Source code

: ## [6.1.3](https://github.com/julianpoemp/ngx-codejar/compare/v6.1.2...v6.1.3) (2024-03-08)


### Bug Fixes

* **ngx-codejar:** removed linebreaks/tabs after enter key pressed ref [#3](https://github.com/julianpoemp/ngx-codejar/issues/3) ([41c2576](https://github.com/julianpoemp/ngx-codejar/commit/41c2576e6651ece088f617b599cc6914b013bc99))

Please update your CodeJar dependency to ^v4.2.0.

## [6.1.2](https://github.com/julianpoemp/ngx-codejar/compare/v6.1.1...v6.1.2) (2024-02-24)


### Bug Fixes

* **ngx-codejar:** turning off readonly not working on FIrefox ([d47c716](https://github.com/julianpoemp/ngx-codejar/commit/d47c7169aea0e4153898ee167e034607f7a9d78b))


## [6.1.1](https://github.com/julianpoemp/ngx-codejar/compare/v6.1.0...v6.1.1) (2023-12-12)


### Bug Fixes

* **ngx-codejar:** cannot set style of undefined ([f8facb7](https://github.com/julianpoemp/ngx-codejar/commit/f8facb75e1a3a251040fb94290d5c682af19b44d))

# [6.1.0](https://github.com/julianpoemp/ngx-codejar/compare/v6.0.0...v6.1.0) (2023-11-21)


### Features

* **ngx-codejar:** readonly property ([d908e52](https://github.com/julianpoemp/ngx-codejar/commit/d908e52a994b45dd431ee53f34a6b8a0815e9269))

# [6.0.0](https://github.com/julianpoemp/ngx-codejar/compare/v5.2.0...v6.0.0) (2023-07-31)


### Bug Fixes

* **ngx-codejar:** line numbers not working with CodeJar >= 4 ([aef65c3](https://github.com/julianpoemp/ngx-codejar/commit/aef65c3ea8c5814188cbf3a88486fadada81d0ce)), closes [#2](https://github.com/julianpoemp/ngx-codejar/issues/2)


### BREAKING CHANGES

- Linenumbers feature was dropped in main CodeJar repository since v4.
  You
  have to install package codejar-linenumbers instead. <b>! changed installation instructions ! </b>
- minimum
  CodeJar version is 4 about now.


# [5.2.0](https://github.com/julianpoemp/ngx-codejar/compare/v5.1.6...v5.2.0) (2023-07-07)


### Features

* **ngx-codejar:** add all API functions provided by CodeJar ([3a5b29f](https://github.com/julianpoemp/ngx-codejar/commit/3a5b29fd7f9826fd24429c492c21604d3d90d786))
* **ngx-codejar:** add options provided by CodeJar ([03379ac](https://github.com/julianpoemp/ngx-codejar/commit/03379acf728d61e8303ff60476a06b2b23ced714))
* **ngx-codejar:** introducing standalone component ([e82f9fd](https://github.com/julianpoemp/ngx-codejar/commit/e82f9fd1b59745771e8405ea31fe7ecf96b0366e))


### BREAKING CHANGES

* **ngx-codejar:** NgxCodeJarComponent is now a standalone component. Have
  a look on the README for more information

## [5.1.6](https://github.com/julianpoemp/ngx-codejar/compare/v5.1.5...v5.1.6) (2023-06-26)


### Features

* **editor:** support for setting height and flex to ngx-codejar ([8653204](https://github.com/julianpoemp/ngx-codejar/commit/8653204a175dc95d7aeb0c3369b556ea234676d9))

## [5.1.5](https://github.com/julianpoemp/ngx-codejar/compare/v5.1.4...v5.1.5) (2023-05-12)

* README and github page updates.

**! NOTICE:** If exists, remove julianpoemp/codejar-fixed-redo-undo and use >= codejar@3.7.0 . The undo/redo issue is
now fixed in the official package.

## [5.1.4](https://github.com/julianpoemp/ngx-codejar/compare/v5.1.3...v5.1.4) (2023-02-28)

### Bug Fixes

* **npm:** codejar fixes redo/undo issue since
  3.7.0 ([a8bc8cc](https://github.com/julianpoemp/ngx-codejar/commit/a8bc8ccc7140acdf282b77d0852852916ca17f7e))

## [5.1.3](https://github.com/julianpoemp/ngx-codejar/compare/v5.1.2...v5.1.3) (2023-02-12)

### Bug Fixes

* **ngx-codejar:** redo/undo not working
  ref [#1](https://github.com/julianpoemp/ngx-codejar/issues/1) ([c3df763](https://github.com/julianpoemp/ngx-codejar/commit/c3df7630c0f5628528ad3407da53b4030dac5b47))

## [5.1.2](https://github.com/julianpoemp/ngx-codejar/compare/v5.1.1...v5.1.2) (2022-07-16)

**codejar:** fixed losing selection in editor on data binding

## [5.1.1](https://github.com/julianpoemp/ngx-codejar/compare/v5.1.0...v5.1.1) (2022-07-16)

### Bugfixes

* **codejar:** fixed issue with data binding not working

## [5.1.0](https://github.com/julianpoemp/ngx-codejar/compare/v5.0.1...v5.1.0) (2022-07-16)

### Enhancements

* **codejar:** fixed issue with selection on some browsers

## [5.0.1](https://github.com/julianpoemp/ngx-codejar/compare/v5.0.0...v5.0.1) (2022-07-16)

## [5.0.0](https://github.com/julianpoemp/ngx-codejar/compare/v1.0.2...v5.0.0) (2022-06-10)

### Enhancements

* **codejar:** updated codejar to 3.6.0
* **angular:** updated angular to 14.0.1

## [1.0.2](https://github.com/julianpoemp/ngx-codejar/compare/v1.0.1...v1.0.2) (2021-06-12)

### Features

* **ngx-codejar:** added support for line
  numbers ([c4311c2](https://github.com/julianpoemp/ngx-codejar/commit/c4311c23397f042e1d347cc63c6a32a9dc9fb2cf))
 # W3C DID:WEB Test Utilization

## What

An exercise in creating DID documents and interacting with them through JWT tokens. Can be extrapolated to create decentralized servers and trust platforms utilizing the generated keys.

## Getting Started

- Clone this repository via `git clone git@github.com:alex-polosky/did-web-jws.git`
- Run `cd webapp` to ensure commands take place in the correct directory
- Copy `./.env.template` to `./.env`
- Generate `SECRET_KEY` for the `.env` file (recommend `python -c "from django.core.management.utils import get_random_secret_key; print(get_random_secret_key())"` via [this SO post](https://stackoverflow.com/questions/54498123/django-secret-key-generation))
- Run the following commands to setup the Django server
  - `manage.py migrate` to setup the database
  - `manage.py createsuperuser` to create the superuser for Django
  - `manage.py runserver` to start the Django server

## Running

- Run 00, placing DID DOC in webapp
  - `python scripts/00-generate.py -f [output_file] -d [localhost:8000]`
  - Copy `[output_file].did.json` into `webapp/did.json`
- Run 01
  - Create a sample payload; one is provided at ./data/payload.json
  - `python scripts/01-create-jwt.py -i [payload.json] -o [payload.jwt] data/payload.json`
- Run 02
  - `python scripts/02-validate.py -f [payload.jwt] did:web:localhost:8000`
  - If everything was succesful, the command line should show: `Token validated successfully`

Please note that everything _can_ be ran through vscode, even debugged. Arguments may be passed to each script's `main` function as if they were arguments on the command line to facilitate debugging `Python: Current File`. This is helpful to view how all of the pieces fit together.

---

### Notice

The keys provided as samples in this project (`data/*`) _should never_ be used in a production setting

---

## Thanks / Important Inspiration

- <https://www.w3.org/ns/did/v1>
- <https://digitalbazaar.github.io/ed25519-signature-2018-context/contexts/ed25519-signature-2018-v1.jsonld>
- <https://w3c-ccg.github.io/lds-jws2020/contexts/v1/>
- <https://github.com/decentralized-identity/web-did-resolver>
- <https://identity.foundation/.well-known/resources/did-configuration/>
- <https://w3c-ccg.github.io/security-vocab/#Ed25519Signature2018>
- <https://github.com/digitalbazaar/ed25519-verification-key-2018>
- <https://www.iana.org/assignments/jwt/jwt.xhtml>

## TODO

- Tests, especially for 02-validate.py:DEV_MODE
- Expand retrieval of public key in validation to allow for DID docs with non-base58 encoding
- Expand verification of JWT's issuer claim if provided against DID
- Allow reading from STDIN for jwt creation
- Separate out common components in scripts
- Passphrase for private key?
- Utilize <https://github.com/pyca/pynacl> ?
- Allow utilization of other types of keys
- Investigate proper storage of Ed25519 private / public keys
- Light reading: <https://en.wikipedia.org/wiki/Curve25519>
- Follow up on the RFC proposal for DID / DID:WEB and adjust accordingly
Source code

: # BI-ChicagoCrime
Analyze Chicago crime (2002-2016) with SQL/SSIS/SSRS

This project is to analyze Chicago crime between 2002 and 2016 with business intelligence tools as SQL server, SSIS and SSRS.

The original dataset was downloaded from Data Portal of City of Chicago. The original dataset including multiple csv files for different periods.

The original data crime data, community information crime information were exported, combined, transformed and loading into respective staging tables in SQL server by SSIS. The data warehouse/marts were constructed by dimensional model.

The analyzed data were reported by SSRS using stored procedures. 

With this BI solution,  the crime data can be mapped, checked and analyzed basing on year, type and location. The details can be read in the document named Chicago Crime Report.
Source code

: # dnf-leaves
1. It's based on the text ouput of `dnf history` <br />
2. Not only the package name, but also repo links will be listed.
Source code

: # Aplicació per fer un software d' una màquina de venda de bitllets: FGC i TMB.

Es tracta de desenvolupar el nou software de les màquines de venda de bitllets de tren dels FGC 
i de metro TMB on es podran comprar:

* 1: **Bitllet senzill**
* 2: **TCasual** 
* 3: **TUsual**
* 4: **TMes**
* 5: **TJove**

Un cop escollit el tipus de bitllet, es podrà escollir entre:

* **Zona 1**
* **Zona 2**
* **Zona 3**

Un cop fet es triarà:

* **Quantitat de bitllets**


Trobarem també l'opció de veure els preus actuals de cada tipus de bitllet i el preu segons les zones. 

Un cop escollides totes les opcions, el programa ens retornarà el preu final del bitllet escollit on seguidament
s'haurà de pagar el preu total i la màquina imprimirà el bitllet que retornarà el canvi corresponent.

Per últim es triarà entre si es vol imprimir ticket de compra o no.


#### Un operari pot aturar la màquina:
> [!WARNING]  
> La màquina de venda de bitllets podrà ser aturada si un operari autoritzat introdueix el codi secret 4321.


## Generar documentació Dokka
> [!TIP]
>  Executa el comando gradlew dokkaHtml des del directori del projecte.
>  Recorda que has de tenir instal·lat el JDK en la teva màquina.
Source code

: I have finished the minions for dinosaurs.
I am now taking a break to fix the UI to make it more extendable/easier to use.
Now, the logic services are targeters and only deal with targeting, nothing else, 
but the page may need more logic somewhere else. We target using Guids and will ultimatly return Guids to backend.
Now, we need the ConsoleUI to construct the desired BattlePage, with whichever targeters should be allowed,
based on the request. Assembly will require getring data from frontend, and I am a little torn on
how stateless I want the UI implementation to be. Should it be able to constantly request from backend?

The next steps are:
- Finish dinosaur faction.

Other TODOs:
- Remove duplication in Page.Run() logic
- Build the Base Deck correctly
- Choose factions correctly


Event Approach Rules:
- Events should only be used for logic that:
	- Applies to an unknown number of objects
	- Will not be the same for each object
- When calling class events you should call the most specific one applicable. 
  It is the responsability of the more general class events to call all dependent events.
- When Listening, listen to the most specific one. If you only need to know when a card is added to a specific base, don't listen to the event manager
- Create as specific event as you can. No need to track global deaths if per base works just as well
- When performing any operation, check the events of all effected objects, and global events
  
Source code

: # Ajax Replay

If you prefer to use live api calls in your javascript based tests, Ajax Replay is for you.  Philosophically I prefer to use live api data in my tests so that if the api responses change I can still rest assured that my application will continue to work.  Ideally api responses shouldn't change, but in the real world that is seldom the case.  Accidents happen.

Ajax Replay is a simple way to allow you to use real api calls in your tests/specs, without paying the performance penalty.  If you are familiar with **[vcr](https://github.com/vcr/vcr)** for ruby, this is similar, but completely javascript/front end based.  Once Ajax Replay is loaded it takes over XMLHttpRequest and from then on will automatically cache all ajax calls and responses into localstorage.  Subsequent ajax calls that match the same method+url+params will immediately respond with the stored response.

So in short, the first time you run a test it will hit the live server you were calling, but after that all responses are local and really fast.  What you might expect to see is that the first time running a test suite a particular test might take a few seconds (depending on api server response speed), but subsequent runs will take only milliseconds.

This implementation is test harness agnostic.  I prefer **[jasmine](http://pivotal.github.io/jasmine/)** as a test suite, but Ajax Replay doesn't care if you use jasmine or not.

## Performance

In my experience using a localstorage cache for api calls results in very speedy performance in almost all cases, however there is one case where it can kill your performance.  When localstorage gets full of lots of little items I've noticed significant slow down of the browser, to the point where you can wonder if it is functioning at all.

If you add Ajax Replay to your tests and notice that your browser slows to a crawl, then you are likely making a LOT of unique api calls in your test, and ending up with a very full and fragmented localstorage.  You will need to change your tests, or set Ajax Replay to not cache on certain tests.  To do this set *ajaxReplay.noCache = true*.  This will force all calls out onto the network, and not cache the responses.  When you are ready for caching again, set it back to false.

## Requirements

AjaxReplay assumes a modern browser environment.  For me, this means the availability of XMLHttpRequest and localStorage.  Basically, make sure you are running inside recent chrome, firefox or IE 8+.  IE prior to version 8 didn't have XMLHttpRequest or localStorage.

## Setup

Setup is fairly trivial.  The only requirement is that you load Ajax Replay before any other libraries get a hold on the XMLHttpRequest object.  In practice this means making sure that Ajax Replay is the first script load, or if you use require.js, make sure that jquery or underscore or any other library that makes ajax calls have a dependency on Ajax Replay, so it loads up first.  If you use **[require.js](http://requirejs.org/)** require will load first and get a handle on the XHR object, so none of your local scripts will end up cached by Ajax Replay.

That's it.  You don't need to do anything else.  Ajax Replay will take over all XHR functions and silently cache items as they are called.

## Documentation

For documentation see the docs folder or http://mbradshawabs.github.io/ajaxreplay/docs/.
════════
**The task**.
Each line above that has the word "into" must be copied.

**Solution below**.
  - Copy `[output_file].did.json` into `webapp/did.json`
The original data crime data, community information crime information were exported, combined, transformed and loading into respective staging tables in SQL server by SSIS. The data warehouse/marts were constructed by dimensional model.
Ajax Replay is a simple way to allow you to use real api calls in your tests/specs, without paying the performance penalty.  If you are familiar with **[vcr](https://github.com/vcr/vcr)** for ruby, this is similar, but completely javascript/front end based.  Once Ajax Replay is loaded it takes over XMLHttpRequest and from then on will automatically cache all ajax calls and responses into localstorage.  Subsequent ajax calls that match the same method+url+params will immediately respond with the stored response.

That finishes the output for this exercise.